**WHAT THIS TASK INVOLVES**
A single number is needed: how many lines of the data below contain "olabilir".

# # # # # # #

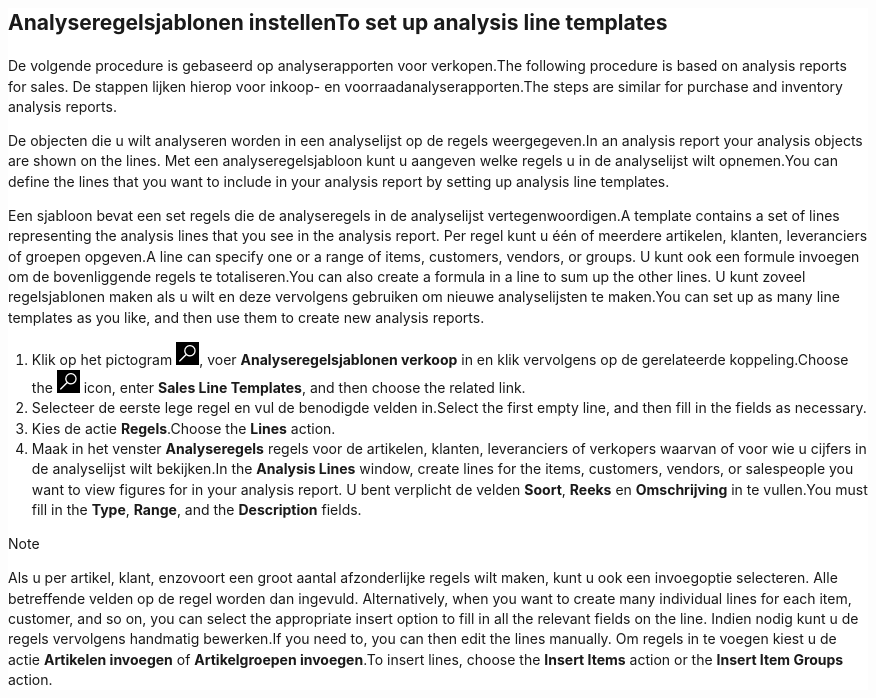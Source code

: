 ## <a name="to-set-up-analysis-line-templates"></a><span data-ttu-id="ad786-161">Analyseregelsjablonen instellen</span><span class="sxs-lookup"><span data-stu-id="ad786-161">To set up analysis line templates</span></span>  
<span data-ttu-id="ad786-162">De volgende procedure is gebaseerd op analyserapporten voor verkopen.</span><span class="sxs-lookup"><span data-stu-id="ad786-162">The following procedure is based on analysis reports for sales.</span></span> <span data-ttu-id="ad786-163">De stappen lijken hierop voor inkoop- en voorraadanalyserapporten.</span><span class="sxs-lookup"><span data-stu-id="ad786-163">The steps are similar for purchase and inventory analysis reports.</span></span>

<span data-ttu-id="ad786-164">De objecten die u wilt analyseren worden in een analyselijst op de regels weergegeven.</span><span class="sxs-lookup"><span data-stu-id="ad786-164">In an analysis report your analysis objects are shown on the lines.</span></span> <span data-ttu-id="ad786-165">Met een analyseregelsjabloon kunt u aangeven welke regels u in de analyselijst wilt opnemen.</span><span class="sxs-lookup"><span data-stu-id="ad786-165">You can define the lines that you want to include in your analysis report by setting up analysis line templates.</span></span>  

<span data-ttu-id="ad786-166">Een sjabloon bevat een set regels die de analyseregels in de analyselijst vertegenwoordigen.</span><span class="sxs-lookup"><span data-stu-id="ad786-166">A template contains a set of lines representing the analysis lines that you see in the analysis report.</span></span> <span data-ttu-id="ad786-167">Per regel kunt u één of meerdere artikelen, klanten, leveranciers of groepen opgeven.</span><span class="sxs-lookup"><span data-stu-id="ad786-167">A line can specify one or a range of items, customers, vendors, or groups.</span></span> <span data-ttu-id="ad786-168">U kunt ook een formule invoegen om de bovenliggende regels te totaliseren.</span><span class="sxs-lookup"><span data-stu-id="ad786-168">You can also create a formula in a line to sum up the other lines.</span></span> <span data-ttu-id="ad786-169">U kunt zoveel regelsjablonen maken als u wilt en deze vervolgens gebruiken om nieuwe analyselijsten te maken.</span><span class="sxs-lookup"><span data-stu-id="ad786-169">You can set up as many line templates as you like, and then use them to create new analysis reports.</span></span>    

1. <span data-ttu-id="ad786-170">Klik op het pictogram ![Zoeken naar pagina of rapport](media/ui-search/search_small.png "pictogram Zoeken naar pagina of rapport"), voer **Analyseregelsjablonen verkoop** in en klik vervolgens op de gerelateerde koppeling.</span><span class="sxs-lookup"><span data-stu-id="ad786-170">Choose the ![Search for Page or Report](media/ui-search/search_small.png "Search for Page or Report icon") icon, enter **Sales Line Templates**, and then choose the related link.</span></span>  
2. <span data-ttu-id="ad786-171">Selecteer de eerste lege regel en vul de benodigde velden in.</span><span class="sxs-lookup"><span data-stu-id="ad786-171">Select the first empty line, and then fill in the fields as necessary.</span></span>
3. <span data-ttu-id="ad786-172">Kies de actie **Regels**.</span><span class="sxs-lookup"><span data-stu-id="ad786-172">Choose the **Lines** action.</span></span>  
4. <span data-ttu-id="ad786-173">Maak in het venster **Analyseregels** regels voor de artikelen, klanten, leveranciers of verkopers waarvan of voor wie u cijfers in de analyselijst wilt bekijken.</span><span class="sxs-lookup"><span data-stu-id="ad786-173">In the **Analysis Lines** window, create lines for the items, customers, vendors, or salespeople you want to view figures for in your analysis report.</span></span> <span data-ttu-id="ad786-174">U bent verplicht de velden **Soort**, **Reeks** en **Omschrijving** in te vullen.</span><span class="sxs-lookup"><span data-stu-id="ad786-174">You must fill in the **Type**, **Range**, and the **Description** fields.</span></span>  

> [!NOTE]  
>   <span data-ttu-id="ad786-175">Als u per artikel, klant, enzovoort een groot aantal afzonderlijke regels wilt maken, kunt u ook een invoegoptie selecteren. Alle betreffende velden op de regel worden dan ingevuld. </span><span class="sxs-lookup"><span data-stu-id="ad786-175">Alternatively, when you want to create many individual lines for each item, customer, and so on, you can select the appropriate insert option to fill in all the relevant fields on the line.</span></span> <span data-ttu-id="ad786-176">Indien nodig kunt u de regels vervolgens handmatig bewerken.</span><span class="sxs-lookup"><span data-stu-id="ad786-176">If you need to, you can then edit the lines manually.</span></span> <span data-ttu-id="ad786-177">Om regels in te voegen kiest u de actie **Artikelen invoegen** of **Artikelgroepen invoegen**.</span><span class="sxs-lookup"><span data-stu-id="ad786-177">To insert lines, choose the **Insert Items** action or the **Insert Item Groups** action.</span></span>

# # # # # # #

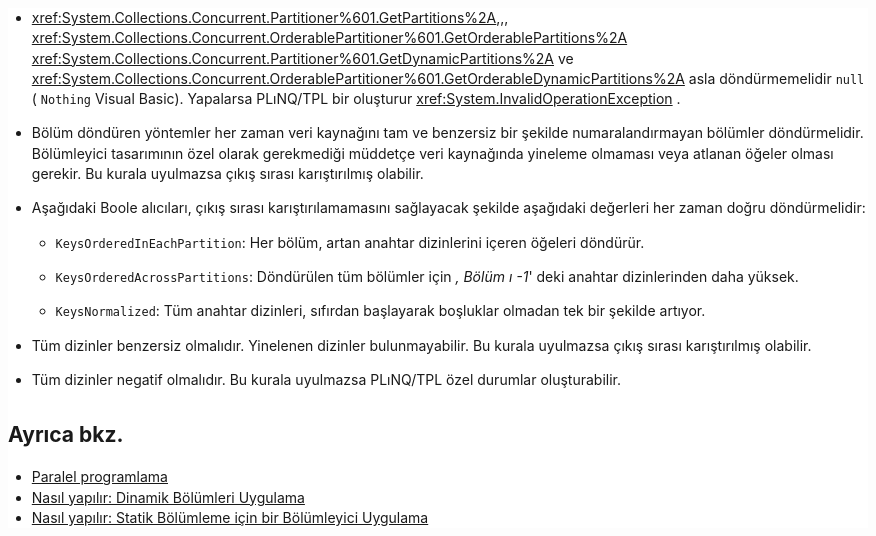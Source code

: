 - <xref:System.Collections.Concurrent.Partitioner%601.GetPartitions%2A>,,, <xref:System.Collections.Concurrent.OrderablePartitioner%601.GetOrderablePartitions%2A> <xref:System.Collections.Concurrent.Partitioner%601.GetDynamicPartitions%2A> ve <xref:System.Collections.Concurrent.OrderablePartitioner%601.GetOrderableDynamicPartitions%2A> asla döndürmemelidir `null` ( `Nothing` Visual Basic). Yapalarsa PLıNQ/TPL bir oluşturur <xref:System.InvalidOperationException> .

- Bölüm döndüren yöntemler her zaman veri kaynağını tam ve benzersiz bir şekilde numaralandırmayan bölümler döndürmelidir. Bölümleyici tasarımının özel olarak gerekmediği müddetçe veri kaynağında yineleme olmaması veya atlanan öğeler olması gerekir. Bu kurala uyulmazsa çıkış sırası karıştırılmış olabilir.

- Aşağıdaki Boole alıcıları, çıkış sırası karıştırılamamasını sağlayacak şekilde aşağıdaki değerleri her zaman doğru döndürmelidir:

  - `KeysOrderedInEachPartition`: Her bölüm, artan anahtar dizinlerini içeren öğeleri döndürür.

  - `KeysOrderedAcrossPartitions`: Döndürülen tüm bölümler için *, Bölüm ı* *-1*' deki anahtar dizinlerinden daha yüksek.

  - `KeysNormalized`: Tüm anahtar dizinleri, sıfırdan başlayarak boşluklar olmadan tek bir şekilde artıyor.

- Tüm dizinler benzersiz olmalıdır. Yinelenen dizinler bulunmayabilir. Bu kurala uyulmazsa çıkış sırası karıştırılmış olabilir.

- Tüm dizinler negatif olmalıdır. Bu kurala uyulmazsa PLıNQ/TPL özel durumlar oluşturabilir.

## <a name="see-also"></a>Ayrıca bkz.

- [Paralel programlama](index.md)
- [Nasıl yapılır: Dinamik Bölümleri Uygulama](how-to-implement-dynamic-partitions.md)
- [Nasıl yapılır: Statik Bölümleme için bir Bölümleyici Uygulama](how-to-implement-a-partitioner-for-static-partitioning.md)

# # # # # # #

**SOLUTION BELOW**
2